WEIGHT: 64 kg
Services: Massage classic, Lesbi-show soft, Receiving Oral, Facial, Sex lesbian
Does he think state authoritarianism will enable China or some of these Arab countries with large sovereign wealth funds to control the world economy? Bremmer looks at the East-West theme largely through a political lens. If nothing else changes, we are witnessing the decline of Western supremacy.
In that sense they have a bigger utility function — one with a longer term horizon instead of a myopic view. I found this type of perspective very interesting. However, I think Ian would argue that there are still very big economic risks to the success of the emerging world that could cause things to unravel. What do you mean? To give you a specific example, I think Ian would say and many economists would agree that one of the key reasons that China has done extremely well is because her wages have been very low.

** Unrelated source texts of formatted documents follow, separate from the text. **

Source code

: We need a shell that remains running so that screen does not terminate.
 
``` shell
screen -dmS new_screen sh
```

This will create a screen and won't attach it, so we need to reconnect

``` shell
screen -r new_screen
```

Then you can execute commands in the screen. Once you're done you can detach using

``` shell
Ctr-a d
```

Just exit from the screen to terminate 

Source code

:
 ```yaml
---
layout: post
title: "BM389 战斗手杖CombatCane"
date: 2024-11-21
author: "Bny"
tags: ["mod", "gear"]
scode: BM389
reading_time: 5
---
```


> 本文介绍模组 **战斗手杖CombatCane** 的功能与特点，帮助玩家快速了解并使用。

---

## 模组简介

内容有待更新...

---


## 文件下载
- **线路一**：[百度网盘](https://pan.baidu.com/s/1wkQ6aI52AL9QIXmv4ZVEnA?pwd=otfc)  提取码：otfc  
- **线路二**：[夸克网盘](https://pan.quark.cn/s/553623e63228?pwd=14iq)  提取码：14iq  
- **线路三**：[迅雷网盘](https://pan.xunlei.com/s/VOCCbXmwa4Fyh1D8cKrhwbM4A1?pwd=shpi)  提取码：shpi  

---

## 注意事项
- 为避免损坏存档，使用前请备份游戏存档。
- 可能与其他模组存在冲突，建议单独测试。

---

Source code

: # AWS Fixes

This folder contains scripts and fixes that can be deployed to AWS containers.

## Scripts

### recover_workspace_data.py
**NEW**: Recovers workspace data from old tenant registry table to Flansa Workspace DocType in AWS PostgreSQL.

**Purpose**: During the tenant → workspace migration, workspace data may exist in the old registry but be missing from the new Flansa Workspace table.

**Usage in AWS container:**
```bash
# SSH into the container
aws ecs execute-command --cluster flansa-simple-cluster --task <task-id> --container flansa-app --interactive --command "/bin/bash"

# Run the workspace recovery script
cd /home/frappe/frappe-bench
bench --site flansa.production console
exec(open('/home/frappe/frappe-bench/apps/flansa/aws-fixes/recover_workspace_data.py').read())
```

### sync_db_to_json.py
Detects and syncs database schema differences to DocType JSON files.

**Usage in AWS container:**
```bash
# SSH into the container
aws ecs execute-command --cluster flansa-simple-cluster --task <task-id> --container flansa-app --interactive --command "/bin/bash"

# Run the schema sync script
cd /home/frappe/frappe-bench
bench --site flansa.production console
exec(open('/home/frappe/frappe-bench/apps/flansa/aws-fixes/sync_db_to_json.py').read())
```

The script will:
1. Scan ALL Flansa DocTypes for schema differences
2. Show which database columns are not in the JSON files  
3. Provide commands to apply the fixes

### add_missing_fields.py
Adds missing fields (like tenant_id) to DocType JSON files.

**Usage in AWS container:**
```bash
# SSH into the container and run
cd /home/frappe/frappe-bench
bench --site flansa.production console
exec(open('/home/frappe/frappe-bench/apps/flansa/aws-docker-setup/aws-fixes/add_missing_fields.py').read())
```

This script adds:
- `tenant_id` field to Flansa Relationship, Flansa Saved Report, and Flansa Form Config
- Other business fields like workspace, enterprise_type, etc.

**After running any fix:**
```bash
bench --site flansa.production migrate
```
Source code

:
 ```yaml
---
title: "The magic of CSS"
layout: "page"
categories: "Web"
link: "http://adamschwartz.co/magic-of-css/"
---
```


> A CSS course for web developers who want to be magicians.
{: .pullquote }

A confluence of factors — low wages, a large population and state-controlled capitalism — have worked well for China. At very minimum, these three factors have made it possible for China to perform phenomenally.
And even though you have state capitalism, there is still a risk that the whole thing falls apart. In an environment where wages are rising fast, you end up not only with inflationary pressure but widening income inequalities, and this can be very problematic for the state capitalism model. I think Ian, like most of us, would say that China is not out of the woods. Do you sympathise with his idea that state authoritarianism has advantages?
China is not democratic, nor is Singapore, nor was Chile in the manner in which we define democratic process. There are numerous countries around the world that have achieved long-term, sustained economic growth and lifted millions of people out of poverty without living in a classical democracy. The question is, as a long-term strategy is it possible for countries to have sustained economic growth with a large role for the state?